The Saudis have allegedly asked the U.S. “to show restraint in responding to attacks by Yemen’s Houthis,” Reuters reported Wednesday. Recall that the Saudis launched their war in Yemen back in March 2015, and haven’t managed to accomplish much of anything in the more than eight years since. The Houthis, meanwhile, have virtually locked down the Yemeni capital of Sana’a and do not appear to be under any reasonable threat to relinquish power there.
Why restrain the U.S. response? Ostensibly as part of an effort to keep the Israeli-Hamas war from broadening across the region, according to “two sources familiar with Saudi thinking.” But it could also be a Saudi attempt to try to continue to profit from warming ties with Iran, which were announced back in the spring. Other sources told Reuters the Saudis are aligned with the Houthis when it comes to trying to pressure Israel to stop its war against Hamas in the Gaza Strip.
Iranian-linked groups like the Houthis want to “significantly raise the prospect of a regional war to force a cease-fire” in Gaza, according to “two Iranians affiliated with the Islamic Revolutionary Guards Corps,” speaking to the New York Times on Friday.

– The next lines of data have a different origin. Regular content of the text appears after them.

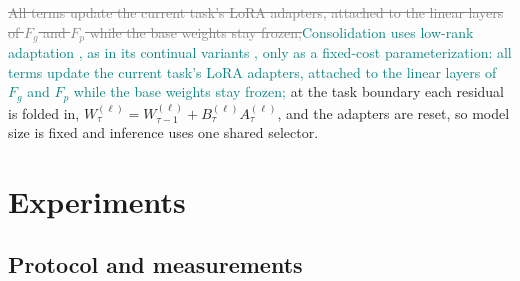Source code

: \documentclass{article}
\newif\ifmarkup \markuptrue
\newcommand{\repc}[3]{\ifmarkup\textcolor{gray}{\sout{#2}}\textcolor{#1}{#3}\else#3\fi}
\newcommand{\repG}[2]{\repc{teal}{#1}{#2}}    %
\newcommand{\Fg}{F_g}
\newcommand{\Fp}{F_p}
\begin{document}
\repG{All terms update the current task's LoRA adapters, attached to the linear layers of $\Fg$ and $\Fp$ while the base weights stay frozen;}{Consolidation uses low-rank adaptation \cite{hu2022lora}, as in its continual variants \cite{liang2024inflora,wu2025sdlora,he2025cllora,chen2026flexem}, only as a fixed-cost parameterization: all terms update the current task's LoRA adapters, attached to the linear layers of $\Fg$ and $\Fp$ while the base weights stay frozen;} at the task boundary each residual is folded in, $W^{(\ell)}_{\tau}=W^{(\ell)}_{\tau-1}+B^{(\ell)}_\tau A^{(\ell)}_\tau$, and the adapters are reset, so model size is fixed and inference uses one shared selector.

\section{Experiments}
\label{sec:exp}

\subsection{Protocol and measurements}
\end{document}
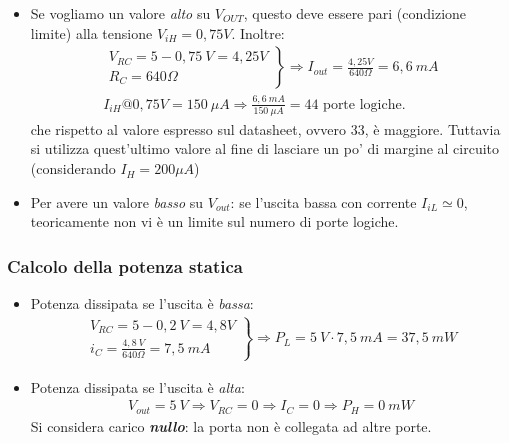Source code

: \documentclass[
]{book}
\providecommand{\tightlist}{%
  \setlength{\itemsep}{0pt}\setlength{\parskip}{0pt}}
\begin{document}
\begin{itemize}
\tightlist
\item
  Se vogliamo un valore \emph{alto} su \(V_{OUT}\), questo deve essere
  pari (condizione limite) alla tensione \(V_{iH}=0,75V\). Inoltre:
  \begin{align*}
  \left. \begin{array}{l} 
  V_{RC}=5-0,75 \: V=4,25 V \\
  R_{C}=640\Omega
  \end{array} \right\} 
  \Longrightarrow 
  I_{out}=\frac{4,25V}{640\Omega}=6,6\:mA \\
  I_{iH}@0,75V=150\:\mu A \Longrightarrow \frac{6,6\:mA}{150\:\mu A}=44 \text{ porte logiche.}
  \end{align*} che rispetto al valore espresso sul datasheet, ovvero 33,
  è maggiore. Tuttavia si utilizza quest'ultimo valore al fine di
  lasciare un po' di margine al circuito (considerando \(I_H=200\mu A\))
\item
  Per avere un valore \emph{basso} su \(V_{out}\): se l'uscita bassa con
  corrente \(I_{iL}\simeq 0\), teoricamente non vi è un limite sul
  numero di porte logiche.
\end{itemize}

\subsubsection{Calcolo della potenza
statica}\label{calcolo-della-potenza-statica}

\begin{itemize}
\tightlist
\item
  Potenza dissipata se l'uscita è \emph{bassa}: \begin{align*}
  \left. \begin{array}{l} 
  V_{RC}=5-0,2 \: V=4,8 V \\
  i_{C}=\frac{4,8\:V}{640\Omega}=7,5\:mA
  \end{array} \right\} 
  \Longrightarrow 
  P_{L}=5\:V\cdot 7,5\:mA=37,5\:mW
  \end{align*}
\item
  Potenza dissipata se l'uscita è \emph{alta}: \begin{align*}
  V_{out}=5\:V\Longrightarrow V_{RC}=0\Longrightarrow I_{C}=0\Longrightarrow P_{H}=0\:mW
  \end{align*} Si considera carico \textbf{\emph{nullo}}: la porta non è
  collegata ad altre porte.
\end{itemize}
\end{document}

Iranian-backed Iraqis are also working to evict U.S. forces from the region, analysts at the Washington-based Institute for the Study of War wrote atop their Thursday evening coverage of Iran. U.S. troops have come under attack from militias in Iraq and Syria more than 70 times since Hamas attacked Israel in early October.
The idea is “to impose a cost on the United States for supporting Israel while also eroding American willingness to remain militarily in Iraq and Syria,” ISW writes.
War on ISIS update: The U.S. military killed four alleged Islamic State militants and detained 33 others in operations across Iraq and Syria during the month of November, officials at the Pentagon’s Tampa-based Central Command said this week.
- “U.S. issues strongest criticism of Israel yet as civilian deaths in Gaza surge,” CNBC reported Friday;
- “Hamas says it repelled Israeli rescue attempt in Gaza, hostage killed,” Reuters reported Friday from Jerusalem;
- And don’t miss “Killed in a press vest – evidence of Israeli responsibility for attack on journalists in Lebanon,” which is a special report published this week by analysts at Airwars.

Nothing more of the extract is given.